¡El deporte que nos une!

Por Jesús M. Guerrero Lunes 13 de Marzo, 2017

Hace 4 años el equipo de Quisqueya nos llenó de orgullo al ganar el Clásico Mundial de Beisbol; la actual edición de tan importante torneo no ha sido la excepción. Ningún dominicano esconde su satisfacción por los logros del equipo.

Una sociedad dividida en bandos, se une alrededor de su deporte insignia, la pelota, en el que no hay dudas que somos los mejores del mundo. Estos astros del diamante nos hacen gritar a unisonó: “Que somos dominicanos.”

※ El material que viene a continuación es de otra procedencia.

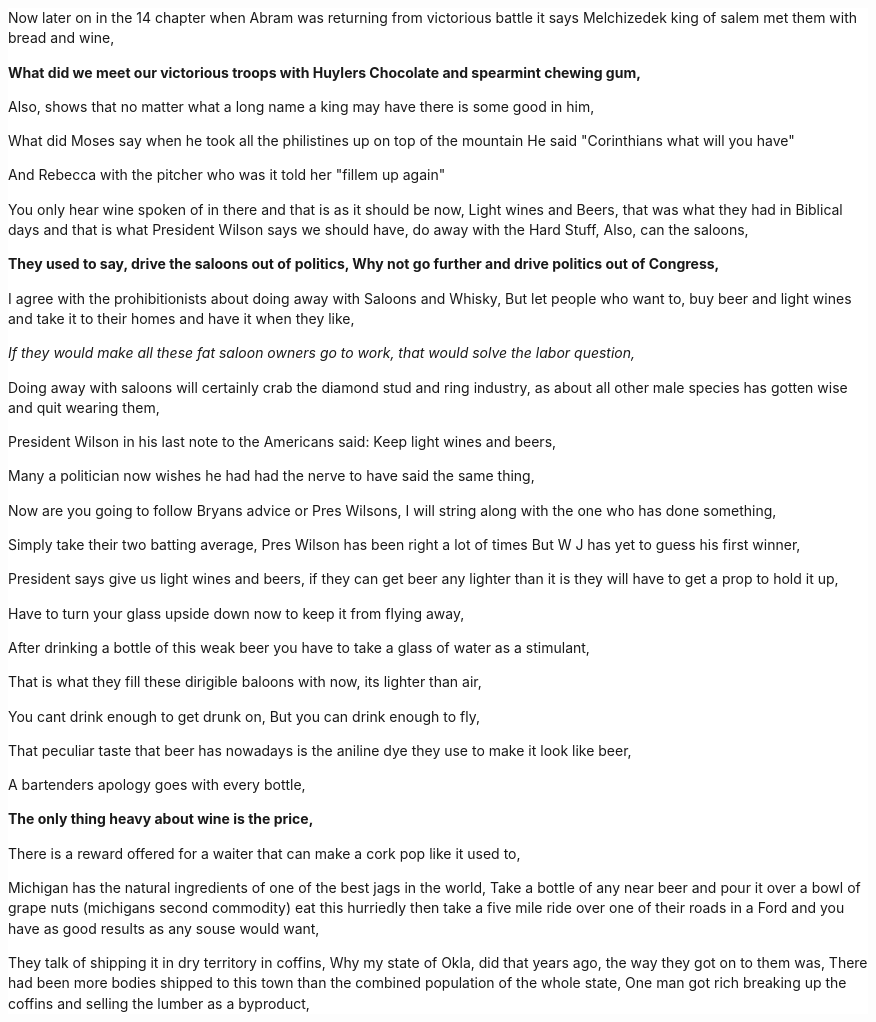 Now later on in the 14 chapter when Abram was returning from victorious battle it says Melchizedek king of salem met them with bread and wine,

**What did we meet our victorious troops with Huylers Chocolate and spearmint chewing gum,**

Also, shows that no matter what a long name a king may have there is some good in him,

What did Moses say when he took all the philistines up on top of the mountain He said "Corinthians what will you have"

And Rebecca with the pitcher who was it told her "fillem up again"

You only hear wine spoken of in there and that is as it should be now, Light wines and Beers, that was what they had in Biblical days and that is what President Wilson says we should have, do away with the Hard Stuff, Also, can the saloons,

**They used to say, drive the saloons out of politics, Why not go further and drive politics out of Congress,**

I agree with the prohibitionists about doing away with Saloons and Whisky, But let people who want to, buy beer and light wines and take it to their homes and have it when they like,

*If they would make all these fat saloon owners go to work, that would solve the labor question,*

Doing away with saloons will certainly crab the diamond stud and ring industry, as about all other male species has gotten wise and quit wearing them,

President Wilson in his last note to the Americans said: Keep light wines and beers,

Many a politician now wishes he had had the nerve to have said the same thing,

Now are you going to follow Bryans advice or Pres Wilsons, I will string along with the one who has done something,

Simply take their two batting average, Pres Wilson has been right a lot of times But W J has yet to guess his first winner,

President says give us light wines and beers, if they can get beer any lighter than it is they will have to get a prop to hold it up,

Have to turn your glass upside down now to keep it from flying away,

After drinking a bottle of this weak beer you have to take a glass of water as a stimulant,

That is what they fill these dirigible baloons with now, its lighter than air,

You cant drink enough to get drunk on, But you can drink enough to fly,

That peculiar taste that beer has nowadays is the aniline dye they use to make it look like beer,

A bartenders apology goes with every bottle,

**The only thing heavy about wine is the price,**

There is a reward offered for a waiter that can make a cork pop like it used to,

Michigan has the natural ingredients of one of the best jags in the world, Take a bottle of any near beer and pour it over a bowl of grape nuts (michigans second commodity) eat this hurriedly then take a five mile ride over one of their roads in a Ford and you have as good results as any souse would want,

They talk of shipping it in dry territory in coffins, Why my state of Okla, did that years ago, the way they got on to them was, There had been more bodies shipped to this town than the combined population of the whole state, One man got rich breaking up the coffins and selling the lumber as a byproduct,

No es raro que el deporte unifique a las naciones, debemos sacar a colación el caso de Mandela y su cruzada para unir a Sudáfrica y rol preponderante que tuvo el rugby; antes de esto aun con Mandela ocupando la casa de gobierno, el apartheid estaba vigente en las creencias sociales y ocasionaba la guerra racial y de clases en su país.

Los “Springboks”, es la selección nacional de Sudáfrica, a la sazón un símbolo del poder blanco. Conformada por jugadores blancos; lógicamente la gran mayoría de sus fanáticos eran blancos y opositores de Mandela. Se daba la situación de que los sudafricanos negros animaban al rival de su país, sin importar cual nación fuese, con tal de que los “Springboks” no ganaran.

Tal situación hizo ver a Mandela la necesidad de conseguir la unión social y la única vía para conseguirlo sería el rugby; no se equivocó. Un año antes del Mundial, Mandela activó la maquinaria para conseguir que todos los sudafricanos, independientemente de su etnia, alentasen a su selección.

Por medio del deporte se unifican los criterios en apoyo a la patria, un pueblo como el nuestro que con el pasar de los años se ve más dividido y sumergido en la lastimosa cultura del individualismo; recibe una bocanada de esperanza cuando sin importar nivel social nuestra selección nos hace gritar con algarabía que somos dominicanos.

Como nación debemos aplicar estos criterios en el día a día, imponer los beneficios colectivos antes que los particulares; así como apoyamos a la selección dominicana sin reservas. Así nuestro pueblo digno de mejor suerte podrá salir adelante de los flagelos que nos azotan.

Creo prudente citar al periodista y novelista estadounidense, John Dos Passos, cito: “Podéis arrancar al hombre de su país, pero no podéis arrancar el país del corazón del hombre.”

Aprovechemos el gran papel que han hecho los peloteros de la patria de Duarte, Sánchez y Mella; para unirnos por encima de tantas cosas banales que nos separan.